Le CERD exprime également sa préoccupation face à la discrimination dont sont victimes les Négros-mauritaniens, en insistant particulièrement sur leur faible participation dans l’armée, la police, l’administration, le gouvernement et autres institutions de l’Etat. Le CERD rappelle l’obligation de l’Etat d’assurer une représentation effective des diverses composantes de la population mauritanienne dans les institutions de l’Etat et le droit égal de tous d’accéder aux fonctions publiques.

Au sujet des mutilations génitales féminines, les autorités mauritaniennes, tout en soumettant dans leurs rapports des données statistiques confuses, ont essayé de justifier ces pratiques devant le Comité au nom du relativisme culturel. Face à cette attitude, la FIDH se félicite que le CERD exprime sa vive préoccupation concernant la forte prévalence des mutilations génitales féminines dans certains groupes ethniques et qu’il recommande à l’Etat partie de prendre toutes les mesures nécessaires pour faire cesser ces pratiques.

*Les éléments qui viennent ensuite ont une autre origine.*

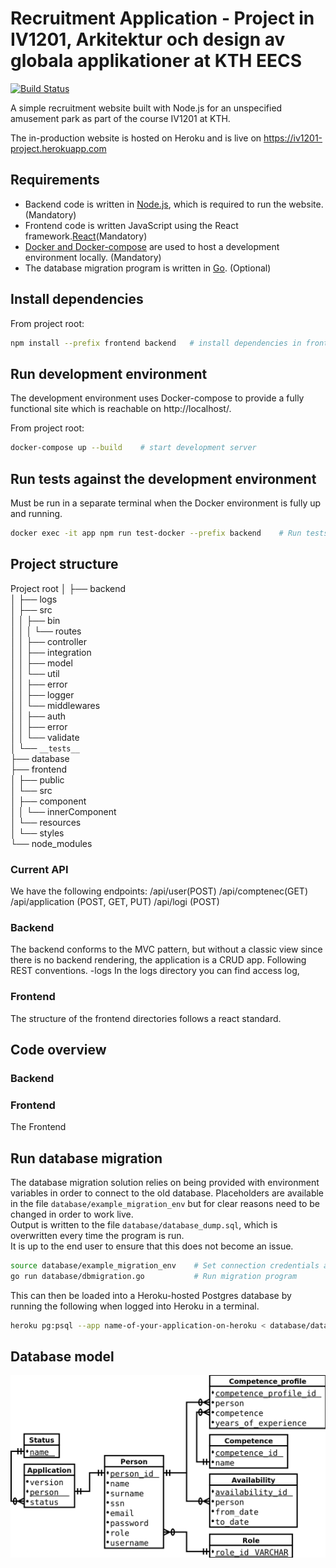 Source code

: # Recruitment Application - Project in IV1201, Arkitektur och design av globala applikationer at KTH EECS

[![Build Status](https://travis-ci.org/MarcusNilssonGithub/iv1201-project.svg?branch=master)](https://travis-ci.org/MarcusNilssonGithub/iv1201-project)

A simple recruitment website built with Node.js for an unspecified amusement park as part of the course IV1201 at KTH.

The in-production website is hosted on Heroku and is live on https://iv1201-project.herokuapp.com

## Requirements

- Backend code is written in [Node.js](https://nodejs.org/), which is required to run the website. (Mandatory)
- Frontend code is written JavaScript using the React framework.[React](https://reactjs.org/)(Mandatory)
- [Docker and Docker-compose](https://www.docker.com/) are used to host a development environment locally. (Mandatory)
- The database migration program is written in [Go](https://golang.org/). (Optional)

## Install dependencies

From project root:

```bash
npm install --prefix frontend backend   # install dependencies in frontend and backend
```

## Run development environment

The development environment uses Docker-compose to provide a fully functional site which is reachable on http://localhost/.

From project root:

```bash
docker-compose up --build    # start development server
```

## Run tests against the development environment

Must be run in a separate terminal when the Docker environment is fully up and running.

```bash
docker exec -it app npm run test-docker --prefix backend    # Run tests in development env
```

## Project structure
Project root
│
├── backend  
│   ├── logs  
│   ├── src  
│   │   ├── bin  
│   │   │   └── routes  
│   │   ├── controller  
│   │   ├── integration  
│   │   ├── model  
│   │   └── util  
│   │       ├── error  
│   │       ├── logger  
│   │       └── middlewares  
│   │           ├── auth  
│   │           ├── error  
│   │           └── validate  
│   └── `__tests__`  
├── database  
├── frontend  
│   ├── public  
│   └── src  
│       ├── component  
│       │   └── innerComponent  
│       └── resources  
│           └── styles  
└── node_modules
### Current API
We have the following endpoints:
/api/user(POST)
/api/comptenec(GET) 
/api/application (POST, GET, PUT)
/api/logi (POST)
### Backend
The backend conforms to the MVC pattern, but without a classic view since there is no backend rendering, the application is a CRUD app. Following REST conventions.
-logs
In the logs directory you can find access log, 
### Frontend
The structure of the frontend directories follows a react standard.
## Code overview
### Backend
### Frontend
The Frontend


## Run database migration

The database migration solution relies on being provided with environment variables in order to connect to the old database. Placeholders are available in the file `database/example_migration_env` but for clear reasons need to be changed in order to work live.  
Output is written to the file `database/database_dump.sql`, which is overwritten every time the program is run.  
It is up to the end user to ensure that this does not become an issue.

```bash
source database/example_migration_env    # Set connection credentials as environment variables
go run database/dbmigration.go           # Run migration program
```

This can then be loaded into a Heroku-hosted Postgres database by running the following when logged into Heroku in a terminal.

```bash
heroku pg:psql --app name-of-your-application-on-heroku < database/database_dump.sql
```

## Database model

![](database/database_model.png)
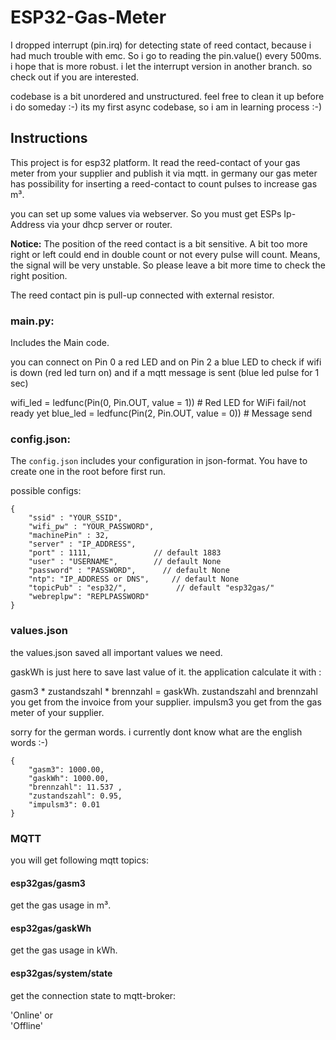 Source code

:# ESP32-Gas-Meter

I dropped interrupt (pin.irq) for detecting state of reed contact, because i had much trouble with emc. So i go to reading the pin.value() every 500ms. i hope that is more robust.
i let the interrupt version in another branch. so check out if you are interested.

codebase is a bit unordered and unstructured. feel free to clean it up before i do someday :-)
its my first async codebase, so i am in learning process :-)

## Instructions

This project is for esp32 platform. It read the reed-contact of your gas meter from your supplier and publish it via mqtt.
in germany our gas meter has possibility for inserting a reed-contact to count pulses to increase gas m³.

you can set up some values via webserver. So you must get ESPs Ip-Address via your dhcp server or router.

**Notice:** The position of the reed contact is a bit sensitive. A bit too more right or left could end in double count or
 not every pulse will count. Means, the signal will be very unstable. So please leave a bit more time to check the right position.

 The reed contact pin is pull-up connected with external resistor.

### main.py:

Includes the Main code.

you can connect on Pin 0 a red LED and on Pin 2 a blue LED to check if wifi is down (red led turn on) and if a
mqtt message is sent (blue led pulse for 1 sec)

wifi_led = ledfunc(Pin(0, Pin.OUT, value = 1))  # Red LED for WiFi fail/not ready yet
blue_led = ledfunc(Pin(2, Pin.OUT, value = 0))  # Message send

### config.json:

The `config.json` includes your configuration in json-format.
You have to create one in the root before first run.

possible configs:

```
{
    "ssid" : "YOUR_SSID",
    "wifi_pw" : "YOUR_PASSWORD",
    "machinePin" : 32,
    "server" : "IP_ADDRESS",
    "port" : 1111,              // default 1883
    "user" : "USERNAME",        // default None
    "password" : "PASSWORD",      // default None
    "ntp": "IP_ADDRESS or DNS",     // default None
    "topicPub" : "esp32/",           // default "esp32gas/"
    "webreplpw": "REPLPASSWORD"
}
```

### values.json

the values.json saved all important values we need.

gaskWh is just here to save last value of it. the application calculate it with :

gasm3 * zustandszahl * brennzahl = gaskWh.
zustandszahl and brennzahl you get from the invoice from your supplier.
impulsm3 you get from the gas meter of your supplier.

sorry for the german words. i currently dont know what are the english words :-)

```
{
    "gasm3": 1000.00,
    "gaskWh": 1000.00,
    "brennzahl": 11.537 ,
    "zustandszahl": 0.95,
    "impulsm3": 0.01
}
```

### MQTT

you will get following mqtt topics:

#### esp32gas/gasm3

get the gas usage in m³.

#### esp32gas/gaskWh

get the gas usage in kWh.

#### esp32gas/system/state
get the connection state to mqtt-broker:</br>

'Online' or </br>
'Offline' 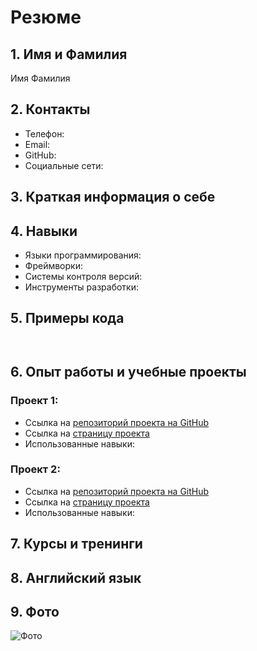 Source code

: # Резюме

## 1. Имя и Фамилия
Имя Фамилия

## 2. Контакты
- Телефон: 
- Email: 
- GitHub: 
- Социальные сети: 

## 3. Краткая информация о себе


## 4. Навыки
- Языки программирования:
- Фреймворки:
- Системы контроля версий: 
- Инструменты разработки: 

## 5. Примеры кода
```python

```
```js

```
## 6. Опыт работы и учебные проекты

### Проект 1:
- Ссылка на [репозиторий проекта на GitHub](ссылка_на_репозиторий)
- Ссылка на [страницу проекта](ссылка_на_страницу_проекта)
- Использованные навыки:

### Проект 2: 
- Ссылка на [репозиторий проекта на GitHub](ссылка_на_репозиторий)
- Ссылка на [страницу проекта](ссылка_на_страницу_проекта)
- Использованные навыки:

## 7. Курсы и тренинги


## 8. Английский язык


## 9. Фото
![Фото](ссылка_на_фото_или_аватарку.jpg)
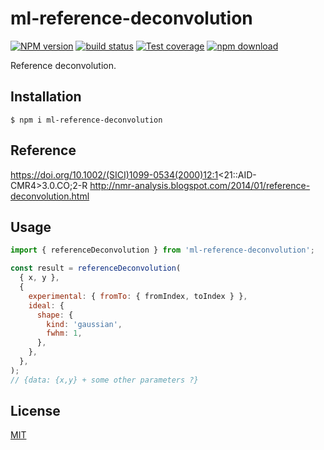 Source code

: # ml-reference-deconvolution

[![NPM version][npm-image]][npm-url]
[![build status][ci-image]][ci-url]
[![Test coverage][codecov-image]][codecov-url]
[![npm download][download-image]][download-url]

Reference deconvolution.

## Installation

`$ npm i ml-reference-deconvolution`

## Reference

https://doi.org/10.1002/(SICI)1099-0534(2000)12:1<21::AID-CMR4>3.0.CO;2-R
http://nmr-analysis.blogspot.com/2014/01/reference-deconvolution.html

## Usage

```js
import { referenceDeconvolution } from 'ml-reference-deconvolution';

const result = referenceDeconvolution(
  { x, y },
  {
    experimental: { fromTo: { fromIndex, toIndex } },
    ideal: {
      shape: {
        kind: 'gaussian',
        fwhm: 1,
      },
    },
  },
);
// {data: {x,y} + some other parameters ?}
```

## License

[MIT](./LICENSE)

[npm-image]: https://img.shields.io/npm/v/ml-reference-deconvolution.svg
[npm-url]: https://www.npmjs.com/package/ml-reference-deconvolution
[ci-image]: https://github.com/mljs/ml-reference-deconvolution/workflows/Node.js%20CI/badge.svg?branch=main
[ci-url]: https://github.com/mljs/ml-reference-deconvolution/actions?query=workflow%3A%22Node.js+CI%22
[codecov-image]: https://img.shields.io/codecov/c/github/mljs/ml-reference-deconvolution.svg
[codecov-url]: https://codecov.io/gh/mljs/ml-reference-deconvolution
[download-image]: https://img.shields.io/npm/dm/ml-reference-deconvolution.svg
[download-url]: https://www.npmjs.com/package/ml-reference-deconvolution
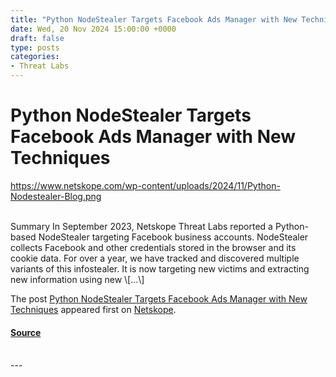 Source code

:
 ```yaml
---
title: "Python NodeStealer Targets Facebook Ads Manager with New Techniques"
date: Wed, 20 Nov 2024 15:00:00 +0000
draft: false
type: posts
categories: 
- Threat Labs
---
```

# Python NodeStealer Targets Facebook Ads Manager with New Techniques
https://www.netskope.com/wp-content/uploads/2024/11/Python-Nodestealer-Blog.png
<br/>

<br/>
Summary In September 2023, Netskope Threat Labs reported a Python-based NodeStealer targeting Facebook business accounts. NodeStealer collects Facebook and other credentials stored in the browser and its cookie data. For over a year, we have tracked and discovered multiple variants of this infostealer. It is now targeting new victims and extracting new information using new \[…\]

The post [Python NodeStealer Targets Facebook Ads Manager with New Techniques](https://www.netskope.com/blog/python-nodestealer-targets-facebook-ads-manager-with-new-techniques) appeared first on [Netskope](https://www.netskope.com).

#### [Source](https://www.netskope.com/blog/python-nodestealer-targets-facebook-ads-manager-with-new-techniques)

<br/>
---
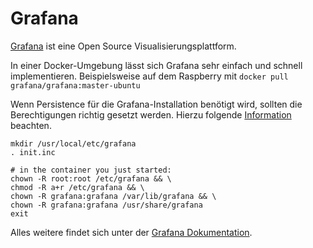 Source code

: # Grafana

[Grafana](https://grafana.com) ist eine Open Source Visualisierungsplattform.

In einer Docker-Umgebung lässt sich Grafana sehr einfach und schnell implementieren.
Beispielsweise auf dem Raspberry mit ```docker pull grafana/grafana:master-ubuntu```

Wenn Persistence für die Grafana-Installation benötigt wird, sollten die Berechtigungen richtig gesetzt werden. Hierzu folgende [Information](https://grafana.com/docs/grafana/latest/installation/docker/) beachten.

```
mkdir /usr/local/etc/grafana
. init.inc

# in the container you just started:
chown -R root:root /etc/grafana && \
chmod -R a+r /etc/grafana && \
chown -R grafana:grafana /var/lib/grafana && \
chown -R grafana:grafana /usr/share/grafana
exit
```

Alles weitere findet sich unter der [Grafana Dokumentation](https://grafana.com/docs/grafana/latest/).
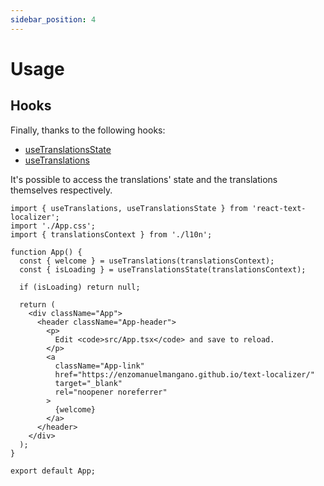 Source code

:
 ```yaml
---
sidebar_position: 4
---
```


# Usage

## Hooks

Finally, thanks to the following hooks:

- [useTranslationsState](/docs/api-reference/react/hooks/use-translations-state)
- [useTranslations](/docs/api-reference/react/hooks/use-translations)

It's possible to access the translations' state and the translations themselves respectively.

```tsx title="src/App.tsx"
import { useTranslations, useTranslationsState } from 'react-text-localizer';
import './App.css';
import { translationsContext } from './l10n';

function App() {
  const { welcome } = useTranslations(translationsContext);
  const { isLoading } = useTranslationsState(translationsContext);

  if (isLoading) return null;

  return (
    <div className="App">
      <header className="App-header">
        <p>
          Edit <code>src/App.tsx</code> and save to reload.
        </p>
        <a
          className="App-link"
          href="https://enzomanuelmangano.github.io/text-localizer/"
          target="_blank"
          rel="noopener noreferrer"
        >
          {welcome}
        </a>
      </header>
    </div>
  );
}

export default App;
```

D’autres recommandations très importantes ont été adressées au gouvernement, et notamment :

*d’adopter des mesures concrètes pour favoriser le retour des réfugiés mauritaniens noirs qui demeurent au Mali et au Sénégal, de même que leur réintégration pleine et entière dans la société mauritanienne ;

*de procéder à un recensement de la population, sans se limiter aux seuls éléments linguistiques, et en produisant des indicateurs plus détaillés, ventilés selon l’ascendance ou l’origine ethnique ;

*d’envisager d’inclure les langues nationales Pular, Soninké, et Wolof dans le système éducatif pour les enfants désireux de recevoir un tel enseignement ;

*d’adopter des mesures de préservation de la langue berbère, en consultation avec la communauté concernée. Un espace devrait être ménagé à la langue, l’histoire et la civilisation des Berbères dans les manuels scolaires, l’enseignement et les manifestations culturelles.

La FIDH demande aux autorités mauritaniennes de se conformer à l’ensemble des Observations Finales du Comité, et de faire la déclaration facultative prévue à l’article 14 de la Convention, afin de permettre aux victimes des violations de ladite Convention de soumettre des plaintes individuelles au CERD.